While it is significant that we have demonstrated that an anti-gD2 VHH can be used as the antibody portion of an immunotoxin to specifically target HSV-2-infected cells, there are several caveats that must be addressed before its clinical application as a microbicide or antiviral treatment is undertaken. Although the apoptosis that results from internalization of exotoxin A is a noninflammatory process (61), the effect of vaginal treatment with R33ExoA must be further studied to determine if it could possibly lead to inflammation or the infiltration of immune cells, which could facilitate the transmission of other STIs, particularly HIV-1 (62). This risk would have to be weighed against the demonstrated ability of HSV-2 to promote transmission of other STIs, including HIV-1 (63). Also, since infected cells, such as dendritic cells, involved in the generation of the adaptive immune response might be targeted by this immunotoxin, the possibility that this treatment might prevent development of a protective adaptive immune response must be considered. However, recent studies have indicated that once infected, dendritic cells, as is the case for neurons, become dysfunctional. It is therefore unclear if further immunologic compromise would result from elimination of gD-expressing antigen-presenting cells (64).

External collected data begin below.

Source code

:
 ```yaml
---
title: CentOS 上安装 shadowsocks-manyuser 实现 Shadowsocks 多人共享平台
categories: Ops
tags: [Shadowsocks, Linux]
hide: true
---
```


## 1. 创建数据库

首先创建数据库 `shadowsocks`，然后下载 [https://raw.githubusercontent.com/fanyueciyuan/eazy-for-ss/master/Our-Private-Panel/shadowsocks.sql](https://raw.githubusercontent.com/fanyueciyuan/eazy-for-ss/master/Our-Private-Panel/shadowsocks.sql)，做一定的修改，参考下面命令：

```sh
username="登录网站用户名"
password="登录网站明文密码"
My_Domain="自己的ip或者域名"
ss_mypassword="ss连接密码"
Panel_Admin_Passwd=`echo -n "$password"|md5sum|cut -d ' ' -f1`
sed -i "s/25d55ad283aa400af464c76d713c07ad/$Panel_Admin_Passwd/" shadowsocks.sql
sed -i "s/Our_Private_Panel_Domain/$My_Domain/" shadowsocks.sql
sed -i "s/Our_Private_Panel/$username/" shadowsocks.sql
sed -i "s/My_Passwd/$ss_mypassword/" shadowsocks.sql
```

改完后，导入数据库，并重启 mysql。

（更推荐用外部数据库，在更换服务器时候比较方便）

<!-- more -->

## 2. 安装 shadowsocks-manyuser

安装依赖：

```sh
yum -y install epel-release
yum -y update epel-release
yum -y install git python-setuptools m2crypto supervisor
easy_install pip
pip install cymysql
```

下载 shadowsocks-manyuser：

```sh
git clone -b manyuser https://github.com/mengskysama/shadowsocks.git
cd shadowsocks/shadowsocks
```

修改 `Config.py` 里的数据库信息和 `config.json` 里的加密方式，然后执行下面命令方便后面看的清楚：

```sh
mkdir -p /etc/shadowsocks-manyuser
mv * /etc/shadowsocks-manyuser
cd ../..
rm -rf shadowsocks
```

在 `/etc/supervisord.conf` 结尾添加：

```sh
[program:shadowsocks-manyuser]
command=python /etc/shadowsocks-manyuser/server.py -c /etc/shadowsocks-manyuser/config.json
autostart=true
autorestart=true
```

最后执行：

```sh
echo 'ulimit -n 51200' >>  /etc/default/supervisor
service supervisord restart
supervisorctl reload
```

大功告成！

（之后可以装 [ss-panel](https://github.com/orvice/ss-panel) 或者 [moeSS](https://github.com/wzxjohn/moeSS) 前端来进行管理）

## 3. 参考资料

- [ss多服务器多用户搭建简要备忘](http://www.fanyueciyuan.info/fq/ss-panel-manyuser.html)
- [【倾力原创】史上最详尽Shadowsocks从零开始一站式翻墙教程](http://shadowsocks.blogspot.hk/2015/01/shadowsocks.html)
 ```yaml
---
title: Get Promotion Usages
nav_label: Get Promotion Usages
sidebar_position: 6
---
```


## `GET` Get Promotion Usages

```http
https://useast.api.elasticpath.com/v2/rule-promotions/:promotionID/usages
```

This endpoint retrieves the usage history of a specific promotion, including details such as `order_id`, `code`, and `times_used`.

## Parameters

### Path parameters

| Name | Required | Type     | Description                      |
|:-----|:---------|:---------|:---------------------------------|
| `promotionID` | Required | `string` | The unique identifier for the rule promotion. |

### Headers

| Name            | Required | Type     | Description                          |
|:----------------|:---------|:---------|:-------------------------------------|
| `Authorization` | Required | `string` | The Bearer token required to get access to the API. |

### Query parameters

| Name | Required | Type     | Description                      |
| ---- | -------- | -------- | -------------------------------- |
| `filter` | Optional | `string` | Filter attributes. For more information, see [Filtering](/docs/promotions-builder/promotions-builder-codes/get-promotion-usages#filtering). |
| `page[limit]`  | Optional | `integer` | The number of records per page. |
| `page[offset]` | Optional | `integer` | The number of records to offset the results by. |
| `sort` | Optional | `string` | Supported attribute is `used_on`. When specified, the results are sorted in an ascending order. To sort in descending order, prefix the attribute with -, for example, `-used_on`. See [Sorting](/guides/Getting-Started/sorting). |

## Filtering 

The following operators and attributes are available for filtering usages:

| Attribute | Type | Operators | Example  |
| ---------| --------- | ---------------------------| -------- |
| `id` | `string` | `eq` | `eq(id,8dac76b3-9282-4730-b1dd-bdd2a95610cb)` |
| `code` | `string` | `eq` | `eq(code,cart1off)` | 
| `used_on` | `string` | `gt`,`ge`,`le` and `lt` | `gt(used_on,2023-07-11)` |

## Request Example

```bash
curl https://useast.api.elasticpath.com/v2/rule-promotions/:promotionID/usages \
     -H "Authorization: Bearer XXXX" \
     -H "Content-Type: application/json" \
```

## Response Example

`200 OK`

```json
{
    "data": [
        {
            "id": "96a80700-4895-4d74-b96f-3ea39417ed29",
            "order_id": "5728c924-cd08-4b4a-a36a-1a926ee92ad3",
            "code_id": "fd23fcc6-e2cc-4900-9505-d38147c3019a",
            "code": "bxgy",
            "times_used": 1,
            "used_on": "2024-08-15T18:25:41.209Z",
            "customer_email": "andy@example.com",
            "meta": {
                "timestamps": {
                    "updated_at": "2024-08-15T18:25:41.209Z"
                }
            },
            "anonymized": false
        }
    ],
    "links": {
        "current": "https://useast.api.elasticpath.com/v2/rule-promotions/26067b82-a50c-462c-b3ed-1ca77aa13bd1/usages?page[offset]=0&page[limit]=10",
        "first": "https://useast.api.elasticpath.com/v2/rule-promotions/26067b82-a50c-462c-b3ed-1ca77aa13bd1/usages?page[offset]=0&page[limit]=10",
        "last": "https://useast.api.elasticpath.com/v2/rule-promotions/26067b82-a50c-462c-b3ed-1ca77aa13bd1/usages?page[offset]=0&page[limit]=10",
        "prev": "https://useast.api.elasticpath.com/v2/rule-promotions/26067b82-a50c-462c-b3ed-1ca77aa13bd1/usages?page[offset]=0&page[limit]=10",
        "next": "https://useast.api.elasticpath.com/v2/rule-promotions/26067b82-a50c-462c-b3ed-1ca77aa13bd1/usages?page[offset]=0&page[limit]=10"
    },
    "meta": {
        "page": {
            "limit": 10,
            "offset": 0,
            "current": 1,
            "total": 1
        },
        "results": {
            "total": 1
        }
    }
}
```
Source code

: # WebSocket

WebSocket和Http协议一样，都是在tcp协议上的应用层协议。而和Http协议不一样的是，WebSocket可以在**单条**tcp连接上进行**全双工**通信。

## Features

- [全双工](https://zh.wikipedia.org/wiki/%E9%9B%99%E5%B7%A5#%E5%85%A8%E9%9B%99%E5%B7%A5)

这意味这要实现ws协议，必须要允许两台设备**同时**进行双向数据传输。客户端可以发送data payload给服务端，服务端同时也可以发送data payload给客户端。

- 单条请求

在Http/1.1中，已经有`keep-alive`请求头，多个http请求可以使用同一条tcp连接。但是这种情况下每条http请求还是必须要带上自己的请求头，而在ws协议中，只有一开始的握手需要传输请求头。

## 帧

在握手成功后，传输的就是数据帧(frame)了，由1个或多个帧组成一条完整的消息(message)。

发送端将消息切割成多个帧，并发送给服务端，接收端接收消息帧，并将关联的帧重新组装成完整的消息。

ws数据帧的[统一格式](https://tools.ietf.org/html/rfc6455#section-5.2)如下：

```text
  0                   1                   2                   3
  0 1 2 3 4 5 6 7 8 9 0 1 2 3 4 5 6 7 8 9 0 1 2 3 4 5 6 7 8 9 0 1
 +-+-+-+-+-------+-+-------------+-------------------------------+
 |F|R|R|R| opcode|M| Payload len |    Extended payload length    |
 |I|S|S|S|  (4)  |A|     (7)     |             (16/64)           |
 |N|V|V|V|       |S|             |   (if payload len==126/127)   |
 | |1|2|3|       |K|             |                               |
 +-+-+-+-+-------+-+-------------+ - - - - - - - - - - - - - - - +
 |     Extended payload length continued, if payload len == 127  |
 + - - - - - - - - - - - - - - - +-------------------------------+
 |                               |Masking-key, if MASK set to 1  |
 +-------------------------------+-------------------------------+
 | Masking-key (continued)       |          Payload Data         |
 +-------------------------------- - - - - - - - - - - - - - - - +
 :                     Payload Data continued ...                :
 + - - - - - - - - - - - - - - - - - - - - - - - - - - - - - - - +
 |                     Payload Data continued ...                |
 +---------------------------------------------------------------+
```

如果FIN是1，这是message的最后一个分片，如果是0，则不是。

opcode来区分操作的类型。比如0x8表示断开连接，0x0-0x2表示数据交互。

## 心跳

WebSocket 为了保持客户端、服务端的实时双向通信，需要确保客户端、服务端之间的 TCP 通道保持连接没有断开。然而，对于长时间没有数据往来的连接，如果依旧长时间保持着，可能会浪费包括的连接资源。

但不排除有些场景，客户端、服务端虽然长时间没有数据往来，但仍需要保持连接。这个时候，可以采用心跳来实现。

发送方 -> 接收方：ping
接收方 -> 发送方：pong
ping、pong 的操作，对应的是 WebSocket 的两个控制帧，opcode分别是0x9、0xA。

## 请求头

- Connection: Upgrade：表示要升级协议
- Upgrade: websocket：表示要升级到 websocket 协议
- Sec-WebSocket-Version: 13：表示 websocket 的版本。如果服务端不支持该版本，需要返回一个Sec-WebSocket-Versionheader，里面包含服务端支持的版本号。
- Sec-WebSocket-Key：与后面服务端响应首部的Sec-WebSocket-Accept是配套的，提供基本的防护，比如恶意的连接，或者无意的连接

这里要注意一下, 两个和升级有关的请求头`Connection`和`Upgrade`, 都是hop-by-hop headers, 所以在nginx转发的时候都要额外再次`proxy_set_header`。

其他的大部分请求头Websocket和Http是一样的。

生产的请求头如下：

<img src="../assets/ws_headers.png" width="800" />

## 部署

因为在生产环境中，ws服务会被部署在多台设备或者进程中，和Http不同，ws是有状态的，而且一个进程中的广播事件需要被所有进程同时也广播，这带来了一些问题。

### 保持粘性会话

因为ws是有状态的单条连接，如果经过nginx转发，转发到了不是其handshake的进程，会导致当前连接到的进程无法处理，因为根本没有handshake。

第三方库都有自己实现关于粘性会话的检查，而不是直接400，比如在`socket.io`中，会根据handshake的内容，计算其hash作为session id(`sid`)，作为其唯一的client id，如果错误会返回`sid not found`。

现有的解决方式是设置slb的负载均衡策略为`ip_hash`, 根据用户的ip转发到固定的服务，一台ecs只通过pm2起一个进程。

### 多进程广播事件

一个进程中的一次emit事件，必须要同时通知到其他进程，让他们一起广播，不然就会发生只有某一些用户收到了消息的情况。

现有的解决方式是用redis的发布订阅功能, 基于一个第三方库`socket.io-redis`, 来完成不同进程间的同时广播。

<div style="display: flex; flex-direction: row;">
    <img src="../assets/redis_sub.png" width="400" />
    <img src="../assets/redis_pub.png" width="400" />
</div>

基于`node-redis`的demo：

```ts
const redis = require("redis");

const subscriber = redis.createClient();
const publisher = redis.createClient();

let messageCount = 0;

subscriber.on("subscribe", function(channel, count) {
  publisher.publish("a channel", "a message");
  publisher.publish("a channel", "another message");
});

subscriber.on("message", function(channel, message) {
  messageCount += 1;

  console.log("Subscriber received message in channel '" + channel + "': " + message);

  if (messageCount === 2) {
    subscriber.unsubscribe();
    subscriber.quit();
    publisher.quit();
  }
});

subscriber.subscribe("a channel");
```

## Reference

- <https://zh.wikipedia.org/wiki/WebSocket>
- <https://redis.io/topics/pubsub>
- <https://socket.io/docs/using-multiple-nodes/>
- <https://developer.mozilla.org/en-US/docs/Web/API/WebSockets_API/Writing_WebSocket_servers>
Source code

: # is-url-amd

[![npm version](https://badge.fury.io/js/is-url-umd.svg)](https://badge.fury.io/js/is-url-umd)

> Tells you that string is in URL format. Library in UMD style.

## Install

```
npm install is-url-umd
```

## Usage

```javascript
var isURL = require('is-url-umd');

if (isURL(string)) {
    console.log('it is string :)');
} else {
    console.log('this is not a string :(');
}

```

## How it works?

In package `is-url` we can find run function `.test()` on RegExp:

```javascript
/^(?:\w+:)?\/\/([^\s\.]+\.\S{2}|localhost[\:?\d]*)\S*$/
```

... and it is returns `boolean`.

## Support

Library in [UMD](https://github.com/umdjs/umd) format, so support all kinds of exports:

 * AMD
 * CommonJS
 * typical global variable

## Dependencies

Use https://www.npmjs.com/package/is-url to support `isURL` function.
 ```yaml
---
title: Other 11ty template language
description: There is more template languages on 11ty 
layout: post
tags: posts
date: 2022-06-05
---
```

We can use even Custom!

Given the progress that cancer immunotoxins have made in terms of efficacy and safety, there is reason for optimism that a similar strategy could be used to prevent or treat HVS-2 infections. E. coli and yeast expression systems have been used to generate standard antibody-based expression systems (65, 66) with production of sufficient material for use in clinical trials (67). Further, reports of efficient production of VHH in yeast and insect cell expression systems support the potential commercial development of this type of antibody for therapeutic or prophylactic indications, obviating the concerns associated with bacterial and mammalian expression systems (68, 69).

Beyond the described potential applications, this study demonstrates that R33 is able to specifically deliver an effector molecule to HSV-2-infected cells. This VHH could be expressed with a myriad of other effectors for their delivery to HSV-2-infected cells, potentially greatly increasing the repertoire of tools to treat or prevent HSV-2 infection.